▶ Task details
Below are some records; quote exactly the lines from the one that contains "- Linear App (smooth animations)" through the one that contains "- [ ] Accessibility compliance verified", inclusive, and no others.

Data records:
****************************************

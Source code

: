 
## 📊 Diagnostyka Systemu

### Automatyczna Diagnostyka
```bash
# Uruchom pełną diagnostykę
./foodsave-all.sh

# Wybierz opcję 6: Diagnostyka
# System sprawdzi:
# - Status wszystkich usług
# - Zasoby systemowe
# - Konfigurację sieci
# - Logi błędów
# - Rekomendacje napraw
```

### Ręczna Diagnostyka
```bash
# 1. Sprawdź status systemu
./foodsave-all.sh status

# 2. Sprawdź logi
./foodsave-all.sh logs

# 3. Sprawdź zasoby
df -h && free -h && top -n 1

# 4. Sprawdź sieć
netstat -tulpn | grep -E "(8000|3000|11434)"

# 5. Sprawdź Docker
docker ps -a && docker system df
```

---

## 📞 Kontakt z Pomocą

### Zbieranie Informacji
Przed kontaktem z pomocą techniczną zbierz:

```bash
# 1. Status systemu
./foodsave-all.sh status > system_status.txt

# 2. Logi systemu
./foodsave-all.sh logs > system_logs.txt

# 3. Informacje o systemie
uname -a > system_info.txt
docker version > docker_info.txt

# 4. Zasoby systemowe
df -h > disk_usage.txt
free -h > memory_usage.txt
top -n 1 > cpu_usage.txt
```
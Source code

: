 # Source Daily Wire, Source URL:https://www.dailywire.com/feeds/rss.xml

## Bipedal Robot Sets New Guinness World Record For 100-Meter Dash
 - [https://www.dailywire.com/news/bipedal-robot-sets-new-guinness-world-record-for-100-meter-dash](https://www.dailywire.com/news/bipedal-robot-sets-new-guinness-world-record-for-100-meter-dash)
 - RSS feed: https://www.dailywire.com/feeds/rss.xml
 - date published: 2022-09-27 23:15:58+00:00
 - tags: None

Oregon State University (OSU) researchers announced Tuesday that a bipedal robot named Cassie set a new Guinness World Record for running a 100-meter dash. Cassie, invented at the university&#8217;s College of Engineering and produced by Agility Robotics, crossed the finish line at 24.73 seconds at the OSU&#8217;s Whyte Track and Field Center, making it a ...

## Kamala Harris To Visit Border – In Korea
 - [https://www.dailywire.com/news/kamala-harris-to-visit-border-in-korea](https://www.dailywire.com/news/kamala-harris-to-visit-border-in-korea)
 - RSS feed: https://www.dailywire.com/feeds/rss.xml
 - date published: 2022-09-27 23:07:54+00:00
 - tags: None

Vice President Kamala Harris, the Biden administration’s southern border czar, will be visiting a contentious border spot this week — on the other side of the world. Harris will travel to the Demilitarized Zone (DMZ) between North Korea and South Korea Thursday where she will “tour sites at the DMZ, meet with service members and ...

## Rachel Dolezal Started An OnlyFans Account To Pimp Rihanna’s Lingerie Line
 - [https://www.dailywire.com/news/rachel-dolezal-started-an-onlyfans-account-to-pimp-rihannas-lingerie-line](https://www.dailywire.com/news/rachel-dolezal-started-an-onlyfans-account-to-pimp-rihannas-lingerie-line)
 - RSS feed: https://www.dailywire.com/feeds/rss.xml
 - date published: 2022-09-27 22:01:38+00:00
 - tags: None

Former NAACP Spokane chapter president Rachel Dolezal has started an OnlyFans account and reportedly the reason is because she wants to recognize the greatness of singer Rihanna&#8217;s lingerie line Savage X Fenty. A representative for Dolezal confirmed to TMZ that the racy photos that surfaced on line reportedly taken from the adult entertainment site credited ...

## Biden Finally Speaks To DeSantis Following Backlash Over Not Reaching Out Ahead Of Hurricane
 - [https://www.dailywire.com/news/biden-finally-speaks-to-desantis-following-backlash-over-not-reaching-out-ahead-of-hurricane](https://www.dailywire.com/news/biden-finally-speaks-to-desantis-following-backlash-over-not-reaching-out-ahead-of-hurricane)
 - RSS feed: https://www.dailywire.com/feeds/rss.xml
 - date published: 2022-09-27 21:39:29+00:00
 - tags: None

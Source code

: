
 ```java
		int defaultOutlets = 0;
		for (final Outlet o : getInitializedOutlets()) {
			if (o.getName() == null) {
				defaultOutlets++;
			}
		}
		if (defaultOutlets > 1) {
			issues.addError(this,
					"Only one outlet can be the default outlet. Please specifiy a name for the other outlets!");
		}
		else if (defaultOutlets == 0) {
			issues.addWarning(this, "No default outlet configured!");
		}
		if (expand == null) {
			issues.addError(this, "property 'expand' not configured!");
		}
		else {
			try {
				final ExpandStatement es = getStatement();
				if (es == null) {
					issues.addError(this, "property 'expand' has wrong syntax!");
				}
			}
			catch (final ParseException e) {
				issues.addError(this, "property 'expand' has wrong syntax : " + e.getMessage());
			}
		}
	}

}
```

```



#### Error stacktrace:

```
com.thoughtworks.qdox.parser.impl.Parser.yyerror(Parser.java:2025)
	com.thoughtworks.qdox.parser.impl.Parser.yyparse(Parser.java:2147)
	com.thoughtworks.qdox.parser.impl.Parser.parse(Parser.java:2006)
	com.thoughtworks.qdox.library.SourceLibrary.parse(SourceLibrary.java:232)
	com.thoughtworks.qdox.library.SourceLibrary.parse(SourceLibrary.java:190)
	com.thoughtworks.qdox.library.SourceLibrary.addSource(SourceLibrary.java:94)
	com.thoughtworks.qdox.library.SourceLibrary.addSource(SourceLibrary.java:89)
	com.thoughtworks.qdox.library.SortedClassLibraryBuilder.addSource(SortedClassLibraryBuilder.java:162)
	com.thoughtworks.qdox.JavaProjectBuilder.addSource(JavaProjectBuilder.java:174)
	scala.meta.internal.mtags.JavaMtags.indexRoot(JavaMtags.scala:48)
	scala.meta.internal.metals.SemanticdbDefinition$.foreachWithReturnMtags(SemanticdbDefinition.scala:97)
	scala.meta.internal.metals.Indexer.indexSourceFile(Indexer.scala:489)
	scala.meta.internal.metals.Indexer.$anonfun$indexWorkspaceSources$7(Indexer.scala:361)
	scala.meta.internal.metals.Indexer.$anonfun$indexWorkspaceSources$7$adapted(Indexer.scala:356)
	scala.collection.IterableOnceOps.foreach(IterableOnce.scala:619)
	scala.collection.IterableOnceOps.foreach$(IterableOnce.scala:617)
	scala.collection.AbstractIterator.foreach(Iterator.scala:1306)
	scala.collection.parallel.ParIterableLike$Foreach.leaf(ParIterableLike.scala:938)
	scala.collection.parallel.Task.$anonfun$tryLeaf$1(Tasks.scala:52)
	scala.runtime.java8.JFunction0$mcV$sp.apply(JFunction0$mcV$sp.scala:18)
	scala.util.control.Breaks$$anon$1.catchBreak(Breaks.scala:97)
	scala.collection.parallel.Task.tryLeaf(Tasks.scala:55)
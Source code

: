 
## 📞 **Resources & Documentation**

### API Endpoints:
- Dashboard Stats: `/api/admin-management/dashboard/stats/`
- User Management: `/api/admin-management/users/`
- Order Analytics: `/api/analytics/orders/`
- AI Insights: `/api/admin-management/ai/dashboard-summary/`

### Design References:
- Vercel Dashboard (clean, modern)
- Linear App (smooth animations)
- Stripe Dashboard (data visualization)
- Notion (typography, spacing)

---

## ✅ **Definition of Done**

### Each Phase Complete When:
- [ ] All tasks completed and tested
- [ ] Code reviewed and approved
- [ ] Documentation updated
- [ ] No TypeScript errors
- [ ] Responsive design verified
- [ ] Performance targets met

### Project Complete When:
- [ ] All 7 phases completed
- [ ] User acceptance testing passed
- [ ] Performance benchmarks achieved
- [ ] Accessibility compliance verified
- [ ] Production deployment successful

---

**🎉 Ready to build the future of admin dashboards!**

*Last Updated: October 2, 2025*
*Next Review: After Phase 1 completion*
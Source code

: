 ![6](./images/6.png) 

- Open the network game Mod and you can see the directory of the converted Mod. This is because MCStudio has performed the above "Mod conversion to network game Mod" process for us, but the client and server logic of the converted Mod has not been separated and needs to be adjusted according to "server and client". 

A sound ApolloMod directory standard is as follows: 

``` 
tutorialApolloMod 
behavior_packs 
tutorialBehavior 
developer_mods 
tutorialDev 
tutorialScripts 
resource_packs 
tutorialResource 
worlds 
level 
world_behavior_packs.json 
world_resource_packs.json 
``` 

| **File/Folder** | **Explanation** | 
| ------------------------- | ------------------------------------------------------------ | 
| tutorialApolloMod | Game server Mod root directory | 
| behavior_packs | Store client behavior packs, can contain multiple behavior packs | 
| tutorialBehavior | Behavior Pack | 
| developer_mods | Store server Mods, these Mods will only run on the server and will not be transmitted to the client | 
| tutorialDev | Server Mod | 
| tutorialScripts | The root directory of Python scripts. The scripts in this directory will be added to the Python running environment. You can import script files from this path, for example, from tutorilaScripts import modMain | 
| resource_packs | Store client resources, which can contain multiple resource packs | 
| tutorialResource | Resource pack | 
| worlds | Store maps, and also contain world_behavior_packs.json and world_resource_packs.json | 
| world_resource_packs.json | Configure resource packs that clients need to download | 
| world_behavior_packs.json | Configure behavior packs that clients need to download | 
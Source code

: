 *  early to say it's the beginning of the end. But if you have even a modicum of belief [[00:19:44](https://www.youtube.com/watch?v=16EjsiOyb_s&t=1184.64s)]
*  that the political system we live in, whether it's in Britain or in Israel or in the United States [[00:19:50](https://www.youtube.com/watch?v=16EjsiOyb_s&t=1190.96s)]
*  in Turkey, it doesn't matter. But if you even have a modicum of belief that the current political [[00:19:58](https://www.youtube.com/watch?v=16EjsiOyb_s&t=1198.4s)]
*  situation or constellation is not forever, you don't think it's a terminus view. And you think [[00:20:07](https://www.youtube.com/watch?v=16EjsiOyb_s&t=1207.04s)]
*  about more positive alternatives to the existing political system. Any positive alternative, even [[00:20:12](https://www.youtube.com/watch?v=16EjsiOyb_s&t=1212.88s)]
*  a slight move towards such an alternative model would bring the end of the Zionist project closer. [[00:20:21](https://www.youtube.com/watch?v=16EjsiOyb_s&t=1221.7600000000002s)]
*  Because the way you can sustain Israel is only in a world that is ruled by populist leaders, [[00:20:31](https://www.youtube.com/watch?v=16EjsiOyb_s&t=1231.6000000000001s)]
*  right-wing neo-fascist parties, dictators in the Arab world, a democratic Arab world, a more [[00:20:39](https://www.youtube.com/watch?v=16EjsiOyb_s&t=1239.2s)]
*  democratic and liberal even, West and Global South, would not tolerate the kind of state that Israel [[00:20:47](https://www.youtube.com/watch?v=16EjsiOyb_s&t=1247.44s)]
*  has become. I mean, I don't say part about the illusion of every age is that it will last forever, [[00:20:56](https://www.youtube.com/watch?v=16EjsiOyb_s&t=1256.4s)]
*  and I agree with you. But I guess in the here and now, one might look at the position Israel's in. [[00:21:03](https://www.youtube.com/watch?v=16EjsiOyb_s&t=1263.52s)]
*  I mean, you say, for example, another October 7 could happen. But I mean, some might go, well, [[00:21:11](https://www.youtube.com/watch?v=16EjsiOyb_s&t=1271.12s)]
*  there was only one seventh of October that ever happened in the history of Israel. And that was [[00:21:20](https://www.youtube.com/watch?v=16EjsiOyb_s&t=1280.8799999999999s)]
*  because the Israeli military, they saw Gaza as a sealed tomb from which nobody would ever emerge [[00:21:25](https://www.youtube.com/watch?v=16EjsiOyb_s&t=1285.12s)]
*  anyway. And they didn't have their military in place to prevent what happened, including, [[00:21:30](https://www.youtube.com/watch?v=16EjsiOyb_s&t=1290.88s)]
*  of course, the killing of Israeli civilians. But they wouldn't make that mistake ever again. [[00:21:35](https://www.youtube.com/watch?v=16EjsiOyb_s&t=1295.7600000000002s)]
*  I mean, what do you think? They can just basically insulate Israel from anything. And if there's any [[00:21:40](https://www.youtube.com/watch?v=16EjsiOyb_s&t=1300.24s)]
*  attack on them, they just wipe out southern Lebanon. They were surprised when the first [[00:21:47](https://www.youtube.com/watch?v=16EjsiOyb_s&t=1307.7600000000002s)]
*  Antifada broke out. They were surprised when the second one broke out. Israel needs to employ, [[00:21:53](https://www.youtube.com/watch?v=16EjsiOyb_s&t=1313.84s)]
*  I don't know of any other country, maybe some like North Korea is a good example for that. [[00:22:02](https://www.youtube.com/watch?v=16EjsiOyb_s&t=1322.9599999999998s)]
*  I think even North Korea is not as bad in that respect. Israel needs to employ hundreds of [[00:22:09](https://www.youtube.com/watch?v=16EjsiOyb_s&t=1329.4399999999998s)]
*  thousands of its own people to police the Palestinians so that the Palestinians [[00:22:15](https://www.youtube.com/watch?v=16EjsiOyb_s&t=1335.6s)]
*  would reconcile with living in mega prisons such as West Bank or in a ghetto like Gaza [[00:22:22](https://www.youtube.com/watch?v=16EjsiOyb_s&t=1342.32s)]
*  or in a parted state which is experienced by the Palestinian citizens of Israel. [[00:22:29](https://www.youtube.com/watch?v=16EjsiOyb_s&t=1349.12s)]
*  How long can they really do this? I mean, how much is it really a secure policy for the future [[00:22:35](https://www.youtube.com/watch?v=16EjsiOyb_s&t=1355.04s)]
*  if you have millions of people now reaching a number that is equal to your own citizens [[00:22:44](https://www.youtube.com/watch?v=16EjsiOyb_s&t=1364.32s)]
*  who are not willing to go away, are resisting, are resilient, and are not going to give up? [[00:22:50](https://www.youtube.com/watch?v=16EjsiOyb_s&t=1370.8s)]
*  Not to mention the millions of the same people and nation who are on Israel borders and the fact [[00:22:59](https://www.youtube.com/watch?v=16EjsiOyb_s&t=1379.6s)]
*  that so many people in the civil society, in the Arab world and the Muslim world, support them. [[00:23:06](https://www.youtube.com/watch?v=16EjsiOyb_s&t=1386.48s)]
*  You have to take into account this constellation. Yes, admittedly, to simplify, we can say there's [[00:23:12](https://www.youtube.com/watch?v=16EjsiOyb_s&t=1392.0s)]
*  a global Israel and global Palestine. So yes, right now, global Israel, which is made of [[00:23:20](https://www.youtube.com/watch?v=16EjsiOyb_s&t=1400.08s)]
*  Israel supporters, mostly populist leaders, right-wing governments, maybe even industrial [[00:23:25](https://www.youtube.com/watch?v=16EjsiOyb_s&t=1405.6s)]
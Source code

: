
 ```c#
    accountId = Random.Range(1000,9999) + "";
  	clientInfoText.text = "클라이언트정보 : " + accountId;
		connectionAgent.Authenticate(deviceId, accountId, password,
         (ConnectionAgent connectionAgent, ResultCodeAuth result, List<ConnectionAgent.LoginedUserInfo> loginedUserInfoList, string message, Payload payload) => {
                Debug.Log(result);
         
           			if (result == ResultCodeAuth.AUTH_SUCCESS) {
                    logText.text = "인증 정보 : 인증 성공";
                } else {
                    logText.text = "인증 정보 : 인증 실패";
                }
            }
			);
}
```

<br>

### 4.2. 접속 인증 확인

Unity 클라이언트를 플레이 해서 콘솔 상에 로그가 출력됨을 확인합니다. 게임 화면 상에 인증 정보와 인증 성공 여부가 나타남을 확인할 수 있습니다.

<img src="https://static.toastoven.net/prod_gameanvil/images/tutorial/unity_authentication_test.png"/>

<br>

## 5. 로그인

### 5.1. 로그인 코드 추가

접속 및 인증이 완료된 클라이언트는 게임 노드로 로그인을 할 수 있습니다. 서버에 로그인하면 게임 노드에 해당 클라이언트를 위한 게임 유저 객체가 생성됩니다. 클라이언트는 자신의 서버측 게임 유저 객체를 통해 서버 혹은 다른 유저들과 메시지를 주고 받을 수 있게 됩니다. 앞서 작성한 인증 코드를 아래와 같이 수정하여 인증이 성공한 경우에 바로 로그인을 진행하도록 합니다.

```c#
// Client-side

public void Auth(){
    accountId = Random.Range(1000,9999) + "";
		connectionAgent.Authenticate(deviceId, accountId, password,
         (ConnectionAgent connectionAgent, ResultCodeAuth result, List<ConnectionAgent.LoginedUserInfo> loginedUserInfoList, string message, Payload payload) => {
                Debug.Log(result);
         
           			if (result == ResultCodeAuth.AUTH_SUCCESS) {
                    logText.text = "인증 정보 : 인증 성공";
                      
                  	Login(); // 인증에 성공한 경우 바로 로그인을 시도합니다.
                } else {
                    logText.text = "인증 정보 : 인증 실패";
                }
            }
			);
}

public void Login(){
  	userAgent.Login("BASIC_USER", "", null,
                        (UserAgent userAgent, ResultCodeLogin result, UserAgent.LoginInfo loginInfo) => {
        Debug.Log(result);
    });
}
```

****************************************

▶ Your solution
- Linear App (smooth animations)
- Stripe Dashboard (data visualization)
- Notion (typography, spacing)

---

## ✅ **Definition of Done**

### Each Phase Complete When:
- [ ] All tasks completed and tested
- [ ] Code reviewed and approved
- [ ] Documentation updated
- [ ] No TypeScript errors
- [ ] Responsive design verified
- [ ] Performance targets met

### Project Complete When:
- [ ] All 7 phases completed
- [ ] User acceptance testing passed
- [ ] Performance benchmarks achieved
- [ ] Accessibility compliance verified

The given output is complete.